The Gulf’s worst performing real estate market will peak in terms of its sliding rents over the next 12 months, despite the estimated 38,000 units due online in Dubai in 2012, according to Jones Lang LaSalle.

‘The rental market has generally performed better than the sales market during 2011, with asking rents having stabilised and now improving,’ the company said in its latest report.

Villa rents increased 11% in the fourth quarter, compared to the previous three month period, and were 16% higher than the year earlier period, it shows.

Apartments, which made up 90% of new stock in 2011, saw a 3% rise in rents in the fourth quarter, and were only marginally down on the year earlier period.

Oil rich Abu Dhabi is expected to see property rents remain steady but is unlikely to see the same price climb as Dubai amid a pipeline of 28,000 units due online this year, JLL said.
 
‘Due to the significant development pipeline, rents will continue to experience downward pressure. This will help decrease the rent premium that Abu Dhabi has maintained over Dubai to date,’ the report said.
 
The news was negative for house prices, however, with JLL forecasting an ongoing decline in rates, particularly among apartments in Dubai.

Average prices fell 9% year on year to AED 8,960 per square meter in the fourth quarter of 2011, with flats in Burj Dubai Downtown and Dubai Marina seeing falls of around 11%.

Though the UAE will see an increase in property transactions over the next year, driven by private and wealthy buyers rather than institutions, this won’t translate into an increase in house prices, JLL said.

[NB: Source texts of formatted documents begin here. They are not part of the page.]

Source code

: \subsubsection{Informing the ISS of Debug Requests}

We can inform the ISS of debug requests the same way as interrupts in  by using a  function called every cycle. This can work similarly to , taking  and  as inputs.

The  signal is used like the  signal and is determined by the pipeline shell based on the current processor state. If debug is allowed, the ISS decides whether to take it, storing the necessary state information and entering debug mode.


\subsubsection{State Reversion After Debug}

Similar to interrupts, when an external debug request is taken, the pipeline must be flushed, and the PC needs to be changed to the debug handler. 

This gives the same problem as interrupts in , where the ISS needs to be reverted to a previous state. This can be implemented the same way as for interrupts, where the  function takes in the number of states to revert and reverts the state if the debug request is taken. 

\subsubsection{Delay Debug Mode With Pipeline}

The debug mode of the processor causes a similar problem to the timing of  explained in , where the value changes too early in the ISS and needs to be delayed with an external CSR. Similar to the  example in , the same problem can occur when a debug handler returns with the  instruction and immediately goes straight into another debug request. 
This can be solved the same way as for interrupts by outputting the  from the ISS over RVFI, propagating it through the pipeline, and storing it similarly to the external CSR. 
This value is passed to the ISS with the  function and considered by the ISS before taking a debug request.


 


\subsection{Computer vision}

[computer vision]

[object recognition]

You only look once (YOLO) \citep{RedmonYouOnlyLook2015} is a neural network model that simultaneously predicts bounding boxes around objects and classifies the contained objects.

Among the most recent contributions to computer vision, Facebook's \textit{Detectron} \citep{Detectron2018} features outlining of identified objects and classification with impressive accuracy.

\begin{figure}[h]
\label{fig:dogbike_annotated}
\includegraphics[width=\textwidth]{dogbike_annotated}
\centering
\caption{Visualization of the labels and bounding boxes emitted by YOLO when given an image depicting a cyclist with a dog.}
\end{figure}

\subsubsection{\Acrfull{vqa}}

‘Lower prices, more choice of higher quality product and its role as a regional safe haven will increase the attractiveness of the UAE market to both occupiers and investors in 2012,’ the report said.
 
‘We can expect more positive signals from this year, with some of the key words being affordable housing, new realism, tenant friendliness and sustainability across the UAE real estate market,’ it concluded.